The first revolves around the diverse nature of the U.K.’s Caribbean Overseas Territories and the need for options for advancement other than the present binary choice between dependency and independence. The second relates to how a new partnership might be forged between the U.K. and its Caribbean Overseas Territories that identifies a process that leads to greater autonomy and that accepts that the idea that a “one size fits all” approach is no longer relevant.
This may not be easy as unsurprisingly a wide range of opinions also exist about future options.
At one end of the spectrum there is a view that the region’s overseas territories should have directly elected representation in Westminster in one or both Houses of Parliament. The idea would appear to suggest eventual integration and a relationship closer to that of the French départements and régions d’outre-mer, which see Martinique, Guadeloupe and Guiana directly elect representatives to the French National Assembly.
It is a view largely dismissed by those at the other end of the spectrum. They believe this would diminish the identity and specific concerns of the 159,000 people who live in the U.K.’s Caribbean overseas territories, causing governments and regulation to be more likely to follow London’s thinking. A more rational approach they suggest, would be to respect the changing circumstances in each territory by offering an overall road map that enables alternative forms of constitutional advancement; gradually leading, some believe, to the eventual option of country-specific forms of “Free Association” with Britain.

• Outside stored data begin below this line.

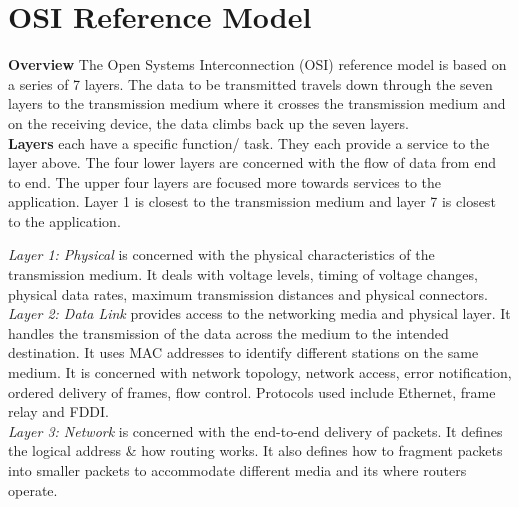 \documentclass[a4paper,11pt]{article}
\begin{document}
\section{OSI Reference Model}
\textbf{Overview} The Open Systems Interconnection (OSI) reference model is based on a series of 7 layers. The data to be transmitted travels down through the seven layers to the transmission medium where it crosses the transmission medium and on the receiving device, the data climbs back up the seven layers.\\
\textbf{Layers} each have a specific function/ task. They each provide a service to the layer above. The four lower layers are concerned with the flow of data from end to end. The upper four layers are focused more towards services to the application. Layer 1 is closest to the transmission medium and layer 7 is closest to the application.
\begin{adjustwidth}{2em}{1em} 
\textit{Layer 1: Physical} is concerned with the physical characteristics of the transmission medium. It deals with voltage levels, timing of voltage changes, physical data rates, maximum transmission distances and physical connectors.\\
\textit{Layer 2: Data Link} provides access to the networking media and physical layer. It handles the transmission of the data across the medium to the intended destination. It uses MAC addresses to identify different stations on the same medium. It is concerned with network topology, network access, error notification, ordered delivery of frames, flow control. Protocols used include Ethernet, frame relay and FDDI. \\
\textit{Layer 3: Network} is concerned with the end-to-end delivery of packets. It defines the logical address \& how routing works. It also defines how to fragment packets into smaller packets to accommodate different media and its where routers operate. 

\end{adjustwidth}
\end{document}
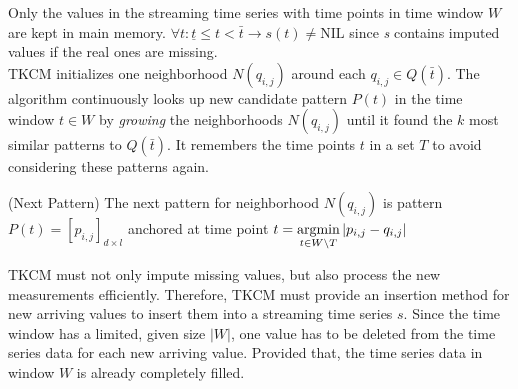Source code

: \documentclass[abstracton,12pt,oneside]{scrreprt}
\begin{document}
Only the values in the streaming time series with time points in time window $W$ are kept in main memory. $\forall t: \underline{t} \leq t < \bar{t} \rightarrow s(t) \ne \text{NIL}$ since \emph{s} contains imputed values if the real ones are missing. \\
TKCM  initializes one neighborhood $N(q_{i,j})$ around each $q_{i,j} \in Q(\bar{t})$. The algorithm continuously looks up new candidate pattern $P(t)$ in the time window $t \in W$ by \emph{growing} the neighborhoods $N(q_{i,j})$ until it found the $k$ most similar patterns to $Q(\bar{t})$. It remembers the time points $t$ in a set $T$ to avoid considering these patterns again. 
\begin{defn}
		\label{def3}
	(Next Pattern) The next pattern for neighborhood $N(q_{i,j})$ is pattern $P(t) = [p_{i,j}]_{d\times l}$ anchored at time point $t = \argmin_{t \in W \setminus T} |p_{i,j}-q_{i,j}|$
\end{defn}
TKCM must not only impute missing values, but also process the new measurements efficiently. Therefore, TKCM must provide an insertion method for new arriving values to insert them into a streaming time series $s$. Since the time window has a limited, given size $|W|$, one value has to be deleted from the time series data for each new arriving value. Provided that, the time series data in window $W$ is already completely filled. 
\end{document}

This they argue might be achieved through a process of constitutional reform leading eventually to the U.K. retaining a coordinated, defined responsibility for defence, security and foreign relations, while overseas territory citizens in the region might, if required, benefit on a non-reciprocal basis from the transnational provision of services such as health care, education, and social welfare.
Senior figures point to a recent practical example of how a more advanced relationship might work. They say that the willingness of the U.K. to provide vaccines and supplies to the Caribbean Overseas territories while leaving to them to take all the steps necessary to address the pandemic locally was wholly positive and welcome. They however caution that this is far from the case in other areas relating for example to aspects of Brexit where the level of consultation has been minimal or non-existent and the sense of partnership absent.
Although the U.K. relationship with its Caribbean Overseas territories has been relatively stable over a long period, there are now a growing number of voices arguing for fresh thinking to overcome what one U.K. academic described in a recent paper as an increasingly brittle relationship.
Early this year, Cambridge University’ Centre for Science and Policy held a workshop on the future of the U.K.’s overseas territories after Brexit. It concluded that a re-examination of the expectations on both sides was required and greater clarity needed about the relationship.
A good starting point for the U.K. overseas territories in the Caribbean might be an island-led informed discussion involving academia, civil society, government, and opposition, to clarify what they, as opposed to Britain, might expect from a more advanced, more equitable future relationship.